La nuit s’affaissait sur les voyageurs lorsque l’enfant s’éveilla. Les yeux bleus mi-clos, les jambes engourdies et les bras courbaturés par un long et épuisant trajet à travers les montagnes enneigées. De longues mèches rousses s’échappaient de sa capuche, encadrant son visage si jeune, si doux. Cela faisait des jours que la petite fille voyageait calée contre l’encolure d’un cheval qui avait déjà parcouru bien des lieues par le passé.
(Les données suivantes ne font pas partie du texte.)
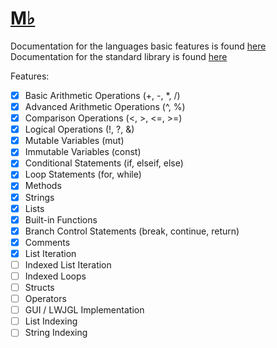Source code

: # <u> M♭ </u>

Documentation for the languages basic features is found [here](./docs/rules.md) <br>
Documentation for the standard library is found [here](./docs/standard.md)

Features:
- [x] Basic Arithmetic Operations (+, -, *, /)
- [x] Advanced Arithmetic Operations (^, %)
- [x] Comparison Operations (<, >, <=, >=)
- [x] Logical Operations (!, ?, &)
- [x] Mutable Variables (mut)
- [x] Immutable Variables (const)
- [x] Conditional Statements (if, elseif, else)
- [x] Loop Statements (for, while)
- [x] Methods
- [x] Strings
- [x] Lists
- [x] Built-in Functions
- [x] Branch Control Statements (break, continue, return)
- [x] Comments
- [x] List Iteration
- [ ] Indexed List Iteration
- [ ] Indexed Loops
- [ ] Structs
- [ ] Operators
- [ ] GUI / LWJGL Implementation
- [ ] List Indexing
- [ ] String Indexing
Des jours plongés dans le silence, incapable de se faire comprendre de ceux qui l’accompagnaient, incapable de mettre des mots sur la peine qui l’accaparait. Des jours durant où la petite rousse s’endormait en espérant être de retour auprès des siens à son réveil.

Mais elle ne faisait que s’éloigner.

Les étrangers l’accompagnant ne prêtaient guère attention à l’enfant. Elle n’était pas des leurs. Elle ne reverrait plus jamais sa famille et n’aurait plus aucune nouvelle d’elle. Peut-être était-ce mieux comme cela, et si elle venait à mourir en chemin, c’était parce qu’il devait en être ainsi. Ils avaient été payés, la route qui leur était imposée serait faite mais ce qui se passerait durant ce trajet n’était pas de leur ressort.
La neige tombait avec force et venait s’écraser sur le campement qui prenait place au fil des minutes. Une femme au visage abimé par le temps prit la petite dans ses bras et vint la déposer sous une tente de fortune avant de l’entourer de couvertures pour qu’elle passe la nuit le plus confortablement possible. Mais la marchande ne se faisait pas d’illusions, la petite qui n’en était alors que dans sa quatrième année était frigorifiée. Elle était pourtant née dans les montagnes mais le foyer qu’elle avait toujours connu n’était plus. L’enfant n’avait jamais voyagé et n’avait connu que la chaleur d’une cheminée, l’opulence et l’amour tendre d’une mère. Obligée d’abandonner tout cela, obligée de supporter des conditions extrêmes pour son bien.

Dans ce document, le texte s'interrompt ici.